Der Beschwerdeführer schwieg anfänglich nicht, sondern machte andere Gründe für
die Geschwindigkeitsüberschreitung geltend. Er zeigt nicht auf, dass und
inwiefern das Beweisergebnis der Vorinstanz im Ergebnis nicht vertretbar und
willkürlich sein soll. Seine Rüge erweist sich als unbegründet, soweit sie den
Begründungsanforderungen von Art. 106 Abs. 2 BGG zu genügen vermag. Inwiefern
die Vorinstanz die Unschuldsvermutung als Beweislastregel missachtet haben
könnte (vgl. BGE 127 I 38 E. 2a mit Hinweis), ist nicht ersichtlich. Sie wirft
dem Beschwerdeführer nicht vor, seine Unschuld nicht bewiesen zu haben.

3.

3.1. Der Beschwerdeführer wendet sich gegen die Verurteilung wegen grober
Verkehrsregelverletzung nach Art. 90 Ziff. 2 SVG. Er bestreitet mit Hinweis auf
das Urteil 6B_109/2008 in subjektiver Hinsicht, rücksichtslos gehandelt zu
haben.
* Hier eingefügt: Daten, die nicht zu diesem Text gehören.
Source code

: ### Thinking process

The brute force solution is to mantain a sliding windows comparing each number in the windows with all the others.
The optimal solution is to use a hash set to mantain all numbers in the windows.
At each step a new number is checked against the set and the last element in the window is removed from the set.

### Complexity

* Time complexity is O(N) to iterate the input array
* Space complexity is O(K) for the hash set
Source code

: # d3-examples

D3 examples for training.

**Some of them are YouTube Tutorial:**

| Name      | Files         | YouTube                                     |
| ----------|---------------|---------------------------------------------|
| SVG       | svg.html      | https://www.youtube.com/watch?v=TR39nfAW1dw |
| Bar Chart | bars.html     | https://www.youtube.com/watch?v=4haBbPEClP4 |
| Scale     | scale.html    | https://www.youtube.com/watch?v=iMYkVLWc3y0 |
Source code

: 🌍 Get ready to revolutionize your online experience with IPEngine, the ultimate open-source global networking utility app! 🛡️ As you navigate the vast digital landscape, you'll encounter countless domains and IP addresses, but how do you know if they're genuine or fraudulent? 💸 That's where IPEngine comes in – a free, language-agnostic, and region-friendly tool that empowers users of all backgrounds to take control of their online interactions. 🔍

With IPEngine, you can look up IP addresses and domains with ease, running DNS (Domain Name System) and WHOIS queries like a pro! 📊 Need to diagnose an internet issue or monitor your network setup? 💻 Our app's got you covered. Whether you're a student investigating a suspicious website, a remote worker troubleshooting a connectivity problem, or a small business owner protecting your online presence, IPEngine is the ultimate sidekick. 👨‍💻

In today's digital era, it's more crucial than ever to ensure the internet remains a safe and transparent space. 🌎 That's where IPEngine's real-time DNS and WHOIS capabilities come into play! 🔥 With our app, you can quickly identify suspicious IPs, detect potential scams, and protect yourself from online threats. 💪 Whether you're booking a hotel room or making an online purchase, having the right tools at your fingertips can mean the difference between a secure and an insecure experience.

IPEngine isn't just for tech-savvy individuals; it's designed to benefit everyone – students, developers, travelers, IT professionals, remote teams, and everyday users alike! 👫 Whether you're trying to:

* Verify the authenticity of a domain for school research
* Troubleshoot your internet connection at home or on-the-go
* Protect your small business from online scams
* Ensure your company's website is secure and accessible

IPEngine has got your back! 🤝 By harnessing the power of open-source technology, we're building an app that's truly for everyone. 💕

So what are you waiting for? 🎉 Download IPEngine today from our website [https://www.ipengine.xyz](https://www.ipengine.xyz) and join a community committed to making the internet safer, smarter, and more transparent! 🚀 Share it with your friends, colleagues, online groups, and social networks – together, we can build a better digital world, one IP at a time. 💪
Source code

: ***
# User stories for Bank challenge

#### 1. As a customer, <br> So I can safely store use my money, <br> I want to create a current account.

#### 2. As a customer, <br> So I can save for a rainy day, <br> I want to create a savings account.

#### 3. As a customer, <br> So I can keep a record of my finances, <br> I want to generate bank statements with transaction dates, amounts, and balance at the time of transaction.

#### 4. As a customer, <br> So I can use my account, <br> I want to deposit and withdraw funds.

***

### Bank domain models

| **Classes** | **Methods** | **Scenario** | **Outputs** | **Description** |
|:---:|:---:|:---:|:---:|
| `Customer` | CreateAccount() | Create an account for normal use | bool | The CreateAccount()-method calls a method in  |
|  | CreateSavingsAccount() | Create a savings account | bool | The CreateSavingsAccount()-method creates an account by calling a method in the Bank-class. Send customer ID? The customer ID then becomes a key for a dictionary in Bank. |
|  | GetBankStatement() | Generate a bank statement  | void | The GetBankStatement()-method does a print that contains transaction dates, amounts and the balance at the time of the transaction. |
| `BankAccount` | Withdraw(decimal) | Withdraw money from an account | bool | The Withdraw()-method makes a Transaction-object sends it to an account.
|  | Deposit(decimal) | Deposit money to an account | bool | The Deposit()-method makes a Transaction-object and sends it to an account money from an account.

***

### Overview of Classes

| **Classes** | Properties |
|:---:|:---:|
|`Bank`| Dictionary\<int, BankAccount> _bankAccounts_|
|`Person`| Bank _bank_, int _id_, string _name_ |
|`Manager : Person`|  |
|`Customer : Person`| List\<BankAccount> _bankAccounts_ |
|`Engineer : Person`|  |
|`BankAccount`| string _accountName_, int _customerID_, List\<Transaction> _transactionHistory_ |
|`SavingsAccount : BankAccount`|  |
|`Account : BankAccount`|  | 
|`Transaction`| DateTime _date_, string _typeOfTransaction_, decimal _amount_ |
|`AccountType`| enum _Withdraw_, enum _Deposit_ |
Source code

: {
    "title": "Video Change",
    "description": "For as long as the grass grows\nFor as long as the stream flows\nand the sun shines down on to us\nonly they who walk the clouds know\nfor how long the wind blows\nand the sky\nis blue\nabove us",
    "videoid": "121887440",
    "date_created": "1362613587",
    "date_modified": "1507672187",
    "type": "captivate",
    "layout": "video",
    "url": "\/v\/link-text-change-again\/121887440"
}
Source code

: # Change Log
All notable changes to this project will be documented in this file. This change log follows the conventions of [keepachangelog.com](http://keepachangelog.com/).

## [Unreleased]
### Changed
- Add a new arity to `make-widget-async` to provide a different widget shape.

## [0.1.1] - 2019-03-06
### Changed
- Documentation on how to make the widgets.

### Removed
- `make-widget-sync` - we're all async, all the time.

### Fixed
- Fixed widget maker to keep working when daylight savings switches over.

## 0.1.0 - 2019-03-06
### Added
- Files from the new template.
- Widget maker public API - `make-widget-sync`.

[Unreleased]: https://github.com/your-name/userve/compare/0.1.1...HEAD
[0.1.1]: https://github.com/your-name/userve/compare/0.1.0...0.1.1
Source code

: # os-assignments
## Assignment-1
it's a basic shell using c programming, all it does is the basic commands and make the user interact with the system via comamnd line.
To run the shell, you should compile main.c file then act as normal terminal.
Er habe die geltende Geschwindigkeitsbegrenzung übersehen. Angesichts
der vor ihm liegenden schnurgeraden, mit Eisenbahn und Schutzwänden gesäumten
Strecke und der sich im Blick befindlichen 60-er Tafel sei er der irrigen
Meinung gewesen, er befände sich ausserorts. Mental sei er mit verschiedenen
Konfliktsituationen belastet gewesen. Er sei pflichtwidrig unachtsam gefahren.
Dies sei zwar als Fehlverhalten einzustufen, doch zeuge diese Unachtsamkeit
weder von Rücksichtslosigkeit noch offenbare sie ein bedenkenloses Verhalten
gegenüber fremden Rechtsgütern. Er habe vielmehr durch die Vermeidung eines
plötzlichen Stopps aufgrund des defekten Katalysators fremde Rechtsgüter
schützen wollen.

3.2. Nach Art. 90 Ziff. 2 SVG macht sich strafbar, wer durch grobe Verletzung
von Verkehrsregeln eine ernstliche Gefahr für die Sicherheit anderer hervorruft
oder in Kauf nimmt. Der objektive Tatbestand von Art. 90 Ziff. 2 SVG ist
erfüllt, wenn der Täter eine wichtige Verkehrsvorschrift in objektiv schwerer
Weise missachtet und die Verkehrssicherheit ernstlich gefährdet. Eine
ernstliche Gefahr für die Sicherheit anderer ist bereits bei einer erhöhten
abstrakten Gefährdung gegeben. Diese bedingt die naheliegende Möglichkeit einer
konkreten Gefährdung oder Verletzung. Subjektiv erfordert der Tatbestand ein
rücksichtsloses oder sonst schwerwiegend verkehrsregelwidriges Verhalten, d.h.
ein schweres Verschulden, bei fahrlässigem Handeln mindestens grobe
Fahrlässigkeit. Diese ist zu bejahen, wenn der Täter sich der allgemeinen
Gefährlichkeit seiner verkehrsregelwidrigen Fahrweise bewusst ist. Grobe
Fahrlässigkeit kann aber auch vorliegen, wenn der Täter die Gefährdung anderer
Verkehrsteilnehmer pflichtwidrig gar nicht in Betracht zieht. Die Annahme einer
groben Verkehrsregelverletzung setzt in diesem Fall voraus, dass das
Nichtbedenken der Gefährdung anderer Verkehrsteilnehmer auf Rücksichtslosigkeit
beruht (BGE 131 IV 133 E. 3.2; 130 IV 32 E. 5.1; je mit Hinweisen).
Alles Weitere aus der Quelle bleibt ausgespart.